Automating R Demonstration Videos

by Paul Murrell http://orcid.org/0000-0002-3224-8858

This document is licensed under a Creative Commons Attribution 4.0 International License.

This document describes a proof-of-concept for producing R demonstration videos in a fully-automated manner. The "script" for the video consists of a text file containing code chunks paired with text commentary. The video is produced by running the code while recording a screen capture, using text-to-speech software to record audio of the commentary, then combining video and audio with appropriate timings and pauses.

Introduction

As part of some paranoid preparations for a conference presentation at NZSA 2016, I wanted to create some short videos of R code demonstrations. The presentation slides included samples of R code and I was planning to run the R code samples live as part of the presentation. As a backup, in case the R code did not work on the day, I wanted to produce videos of the R code working.

I have dabbled with creating short videos before and drew two main conclusions from the experience: my decision not to pursue a career in hollywood was a sound one; and generating videos is an expensive process in terms of human time.

The cost of generating a video is of course compounded by the fact that, inevitably, any single video must be generated multiple times. For example, any mistake in typing R code, or in narrating the commentary requires a new recording. Furthermore, any changes to the R code or to the commentary at a later date force additional recordings.

This situation closely mirrors the creation of figures and R output in written reports, where manual cutting-and-pasting of images and R output used to waste a lot of time.
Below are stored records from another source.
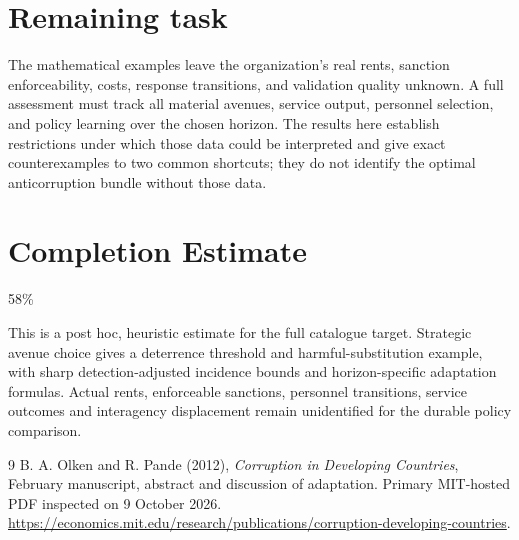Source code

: \documentclass[11pt]{article}
\begin{document}
\section*{Remaining task}
The mathematical examples leave the organization's real rents, sanction enforceability, costs, response transitions, and validation quality unknown. A full assessment must track all material avenues, service output, personnel selection, and policy learning over the chosen horizon. The results here establish restrictions under which those data could be interpreted and give exact counterexamples to two common shortcuts; they do not identify the optimal anticorruption bundle without those data.

\section{Completion Estimate}
58\%

This is a post hoc, heuristic estimate for the full catalogue target.
Strategic avenue choice gives a deterrence threshold and harmful-substitution example, with sharp detection-adjusted incidence bounds and horizon-specific adaptation formulas. Actual rents, enforceable sanctions, personnel transitions, service outcomes and interagency displacement remain unidentified for the durable policy comparison.

\begin{thebibliography}{9}
 B. A. Olken and R. Pande (2012), \emph{Corruption in Developing Countries}, February manuscript, abstract and discussion of adaptation. Primary MIT-hosted PDF inspected on 9 October 2026. \url{https://economics.mit.edu/research/publications/corruption-developing-countries}.
\end{thebibliography}
\end{document}

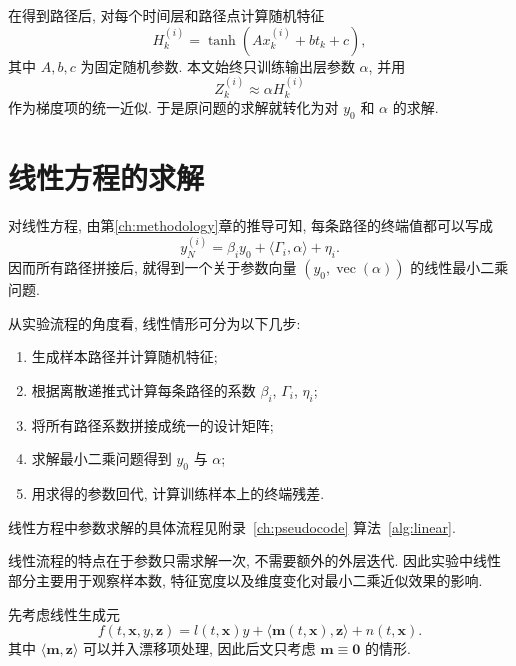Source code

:     在得到路径后, 对每个时间层和路径点计算随机特征
    \begin{equation*}
      H_{k}^{(i)} = \tanh(A x_{k}^{(i)} + b t_{k} + c),
    \end{equation*}
    其中 $A, b, c$ 为固定随机参数.
    本文始终只训练输出层参数 $\alpha$, 并用
    \begin{equation*}
      Z_{k}^{(i)} \approx \alpha H_{k}^{(i)}
    \end{equation*}
    作为梯度项的统一近似.
    于是原问题的求解就转化为对 $y_{0}$ 和 $\alpha$ 的求解.

  \section{线性方程的求解}\label{sec:linear}
    对线性方程, 由第\ref{ch:methodology}章的推导可知,
    每条路径的终端值都可以写成
    \begin{equation*}
      y_{N}^{(i)} = \beta_{i} y_{0} + \langle \Gamma_{i}, \alpha \rangle + \eta_{i}.
    \end{equation*}
    因而所有路径拼接后, 就得到一个关于参数向量 $(y_{0}, \operatorname{vec}(\alpha))$ 的线性最小二乘问题.

    从实验流程的角度看, 线性情形可分为以下几步:
    \begin{enumerate}
      \item 生成样本路径并计算随机特征;
      \item 根据离散递推式计算每条路径的系数 $\beta_{i}$, $\Gamma_{i}$, $\eta_{i}$;
      \item 将所有路径系数拼接成统一的设计矩阵;
      \item 求解最小二乘问题得到 $y_{0}$ 与 $\alpha$;
      \item 用求得的参数回代, 计算训练样本上的终端残差.
    \end{enumerate}
    线性方程中参数求解的具体流程见附录~\ref{ch:pseudocode} 算法~\ref{alg:linear}.

    线性流程的特点在于参数只需求解一次, 不需要额外的外层迭代.
    因此实验中线性部分主要用于观察样本数, 特征宽度以及维度变化对最小二乘近似效果的影响.


    先考虑线性生成元
    \begin{equation}
      f\!( t, \boldsymbol{x}, y, \boldsymbol{z})
      = l(t, \boldsymbol{x}) y
      + \langle \boldsymbol{m}(t, \boldsymbol{x}), \boldsymbol{z} \rangle
      + n(t, \boldsymbol{x}).
      \label{eq:linearf}
    \end{equation}
    其中 $\langle \boldsymbol{m}, \boldsymbol{z} \rangle$ 可以并入漂移项处理,
    因此后文只考虑 $\boldsymbol{m} \equiv \mathbf{0}$ 的情形.

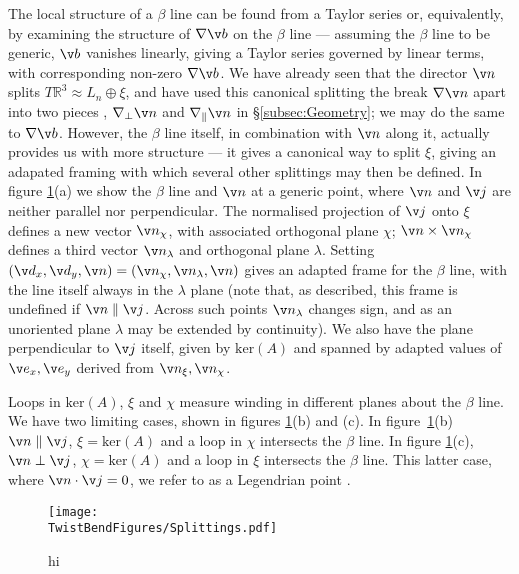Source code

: The local structure of a $\beta$ line can be found from a Taylor series or, equivalently, by examining the structure of $\nabla \v b$ on the $\beta$ line --- assuming the $\beta$ line to be generic, $\v b$ vanishes linearly, giving a Taylor series governed by linear terms, with corresponding  non-zero $\nabla \v b$. We  have already seen that the director $\v n$ splits $T \mathbb{R}^3\approx L_n \oplus \xi$, and have used this canonical splitting the break $\nabla \v n$ apart into two pieces , $\nabla_\perp \v n $ and $\nabla_\parallel \v n$ in \S\ref{subsec:Geometry}; we may do the same to $\nabla \v b$. However, the $\beta$ line itself, in combination with $\v n$ along it, actually provides us with more structure --- it gives a canonical way to split $\xi$, giving an adapated framing with which several other splittings may then be defined. In figure \ref{fig:Splittings}(a) we show the $\beta$ line and $\v n$ at a generic point, where $\v n$ and $\v j$ are neither parallel nor perpendicular. The normalised projection of $\v j$ onto $\xi$ defines a new vector $\v n_\chi$, with associated orthogonal plane $\chi$; $\v n \times \v n_\chi$ defines a third vector $\v n_\lambda$ and orthogonal plane $\lambda$. Setting $(\v d_x, \v d_y, \v n) = (\v n_\chi, \v n_\lambda, \v n)$ gives an adapted frame for the $\beta$ line, with the line itself always in the $\lambda$ plane  (note that, as described, this frame is undefined if $\v n \parallel \v j$. Across such points $\v n_\lambda$ changes sign, and as an unoriented plane $\lambda$ may be extended by continuity). We also have the plane perpendicular to $\v j$ itself, given by $\mathrm{ker}(A)$ and spanned by adapted values of $\v e_x,\v e_y$ derived from $\v n_\xi, \v n_\chi$.  
 
Loops in $\mathrm{ker}(A)$, $\xi$ and $\chi$ measure winding in different planes about the $\beta$ line. We have two limiting cases, shown in figures \ref{fig:Splittings}(b) and (c). In figure~\ref{fig:Splittings}(b) $\v  n \parallel \v j$, $\xi = \mathrm{ker}(A)$ and a loop in $\chi$ intersects the $\beta$ line. In figure \ref{fig:Splittings}(c), $\v n \perp \v j$, $\chi = \mathrm{ker}(A)$ and a loop in $\xi$  intersects the $\beta$ line. This latter case, where $\v n \cdot \v j= 0$, we refer to as a Legendrian point \citep{Geiges}.
\begin{figure}[htbp]
    \centering
    \texttt{[image: \\TwistBendFigures/Splittings.pdf]}
    \caption{hi}
    \label{fig:Splittings}
\end{figure}

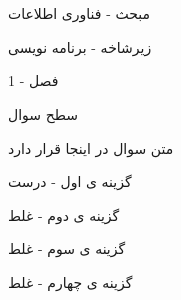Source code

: \documentclass[12pt]{article}
\begin{document}
\section{}

مبحث - فناوری اطلاعات 

زیرشاخه - برنامه نویسی 

فصل - 1

سطح سوال

متن سوال در اینجا قرار دارد

گزینه ی اول - درست

گزینه ی دوم - غلط

گزینه ی سوم - غلط

گزینه ی چهارم - غلط
\end{document}
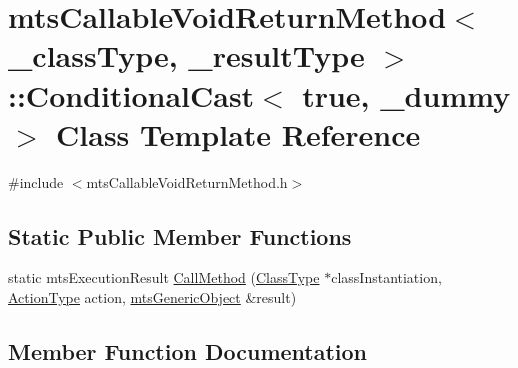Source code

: \hypertarget{classmts_callable_void_return_method_1_1_conditional_cast_3_01true_00_01__dummy_01_4}{}\section{mts\+Callable\+Void\+Return\+Method$<$ \+\_\+class\+Type, \+\_\+result\+Type $>$\+:\+:Conditional\+Cast$<$ true, \+\_\+dummy $>$ Class Template Reference}
\label{classmts_callable_void_return_method_1_1_conditional_cast_3_01true_00_01__dummy_01_4}


{\ttfamily \#include $<$mts\+Callable\+Void\+Return\+Method.\+h$>$}

\subsection*{Static Public Member Functions}
\begin{DoxyCompactItemize}
\item 
static mts\+Execution\+Result \hyperlink{classmts_callable_void_return_method_1_1_conditional_cast_3_01true_00_01__dummy_01_4_ab99bf85a3c5d260e43db1b39f24947cf}{Call\+Method} (\hyperlink{classmts_callable_void_return_method_a2bea77e5dd239ec2a1d3558dd3ca1776}{Class\+Type} $\ast$class\+Instantiation, \hyperlink{classmts_callable_void_return_method_a8fcdd120f008efea73b3d51cbb34f773}{Action\+Type} action, \hyperlink{classmts_generic_object}{mts\+Generic\+Object} \&result)
\end{DoxyCompactItemize}


\subsection{Member Function Documentation}
\hypertarget{classmts_callable_void_return_method_1_1_conditional_cast_3_01true_00_01__dummy_01_4_ab99bf85a3c5d260e43db1b39f24947cf}{}
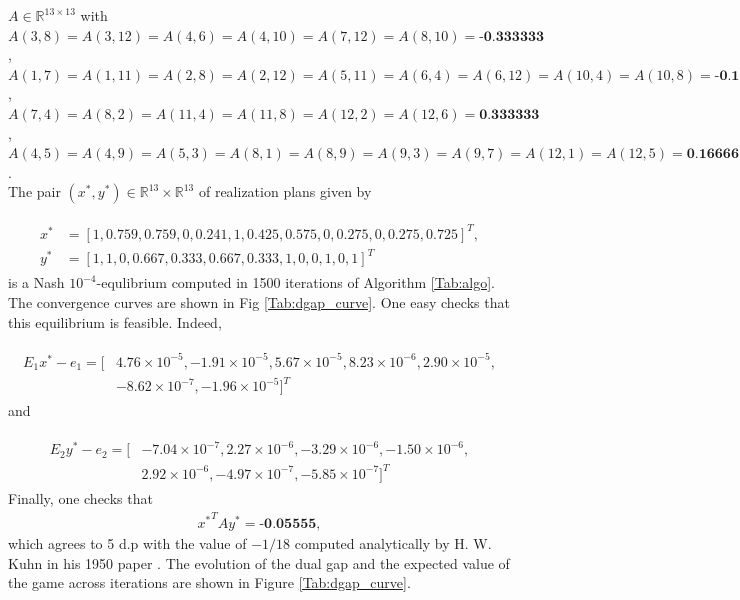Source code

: \documentclass{article} %
\begin{document}
 $A \in \mathbb{R}^{13 \times
  13}$ with $A(3,8) = A(3,12) = A(4,6) = A(4,10) = A(7,12) = A(8,10) =
\textbf{-0.333333}$, $A(1,7) = A(1,11) = A(2,8) = A(2,12) = A(5,11) =
A(6,4) = A(6,12) = A(10,4) = A(10,8) = \textbf{-0.166667}$, $A(7,4) =
A(8,2) = A(11,4) = A(11,8) = A(12,2) = A(12,6) = \textbf{0.333333}$,
$A(4,5) = A(4,9) = A(5,3) = A(8,1) = A(8,9) = A(9,3) = A(9,7) =
A(12,1) = A(12,5) = \textbf{0.166667}$.\\

The pair $(x^*, y^*) \in \mathbb{R}^{13} \times \mathbb{R}^{13}$ of
realization plans given by

\begin{eqnarray*}
  \begin{split}
    x^* &= [1, 0.759, 0.759, 0, 0.241, 1, 0.425, 0.575, 0, 0.275, 0,
      0.275, 0.725]^T,\\
    y^* &= [1, 1, 0, 0.667, 0.333, 0.667, 0.333, 1, 0, 0, 1, 0, 1]^T
    \end{split}
\end{eqnarray*}
is a Nash $10^{-4}$-equlibrium computed in 1500 iterations of
Algorithm  \ref{Tab:algo}. The convergence curves are shown
in Fig \ref{Tab:dgap_curve}. One easy checks that this equilibrium is
feasible. Indeed,

\begin{eqnarray*}
  \begin{split}
    E_1x^* - e_1 = [&4.76 \times 10^{-5}, -1.91 \times 10^{-5}, 5.67
      \times 10^{-5}, 8.23 \times 10^{-6}, 2.90 \times 10^{-5}, \\&
      -8.62 \times 10^{-7}, -1.96 \times 10^{-5}]^T
    \end{split}
\end{eqnarray*}
and

\begin{eqnarray*}
  \begin{split}
    E_2y^* - e_2 = [&-7.04 \times 10^{-7}, 2.27 \times 10^{-6}, -3.29
      \times 10^{-6}, -1.50 \times 10^{-6},\\
      &2.92 \times 10^{-6}, -4.97 \times 10^{-7}, -5.85 \times
      10^{-7}]^T
    \end{split}
\end{eqnarray*}
Finally, one checks that
\begin{eqnarray*}
  {x^*}^TAy^* = \textbf{-0.05555},
\end{eqnarray*}
 which agrees to 5 d.p with the value of $-1 / 18$ computed
 analytically by H. W. Kuhn in his 1950 paper \cite{kuhn}. The
 evolution of the dual gap and the expected value of the game across
 iterations are shown in Figure \ref{Tab:dgap_curve}.
\end{document}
That problem has been solved through the adoption of literate documents and tools like Sweave and knitr that include R code within the document itself, with automated processing taking care of embedding images and inserting R output in the final report.

This document describes an attempt to bring that same level of automation to the generation of videos that demonstrate R code samples.

Overview

The task of creating a video of running R code combined with audio commentary was broken into the following sub-tasks:

Writing the "script", a document that contains the R code to run and the accompanying text commentary.
Recording audio of the text commentary.
Setting the stage by arranging the desktop (e.g., opening a terminal window to run R within).
Recording video of the R code chunks running on screen.
Post-production by combining the audio and video, with appropriate timings.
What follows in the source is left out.